Meer inzicht in de ontwikkeling

Ook op de vraag waarom dit onderzoek belangrijk is antwoord Endedijk: "Hiermee krijgen we meer inzicht krijgen in het ontstaan van psychische ziektes zoals depressie en angststoornissen. Juist door langlopend onderzoek kunnen we zien of mensen die vroege stress ervaren aan het begin van de adolescentie angstiger of minder sociaal zijn. En of dat versterkt wordt in de loop van de adolescentie. Daarmee kan je echt iets zeggen over die ontwikkelingstrajecten van jongeren zodat je op tijd kan ingrijpen om erger te voorkomen."
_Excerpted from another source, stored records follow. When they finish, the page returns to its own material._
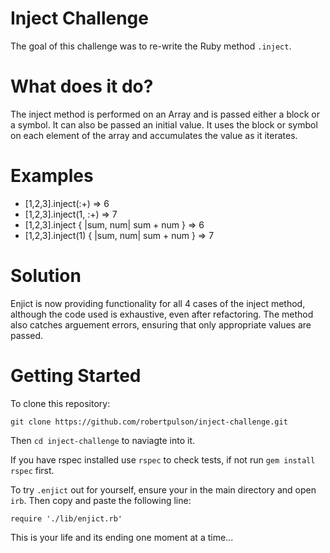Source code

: # Inject Challenge

The goal of this challenge was to re-write the Ruby method `.inject`. 

# What does it do?

The inject method is performed on an Array and is passed either a block or a symbol. It can also be passed an initial value.
It uses the block or symbol on each element of the array and accumulates the value as it iterates.

# Examples

* [1,2,3].inject(:+)                         => 6
* [1,2,3].inject(1, :+)                      => 7
* [1,2,3].inject { |sum, num| sum + num }    => 6
* [1,2,3].inject(1) { |sum, num| sum + num } => 7

# Solution

Enjict is now providing functionality for all 4 cases of the inject method, although the code used is exhaustive, even after refactoring. 
The method also catches arguement errors, ensuring that only appropriate values are passed.

# Getting Started

To clone this repository:

`git clone https://github.com/robertpulson/inject-challenge.git`

Then `cd inject-challenge` to naviagte into it.

If you have rspec installed use `rspec` to check tests, if not run `gem install rspec` first.

To try `.enjict` out for yourself, ensure your in the main directory and open `irb`. Then copy and paste the following line:

`require './lib/enjict.rb'`

This is your life and its ending one moment at a time...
Hinke Endedijk werkt in dit project samen met Prof. dr. Susan Branje en hoofdonderzoeker Dr. Angela Sarabdjitsingh.

Onderzoeksthema Jeugd

Wil je maatschappelijke problemen aanpakken, dan kun je het beste beginnen bij kinderen. Het Utrechtse onderzoeksthema Dynamics of Youth investeert in een veerkrachtige jeugd. Wetenschappers uit alle vakgebieden werken samen om kinderontwikkeling beter te leren begrijpen. Hoe ontwikkelen kinderen en jongeren zich in onze snel veranderende samenleving?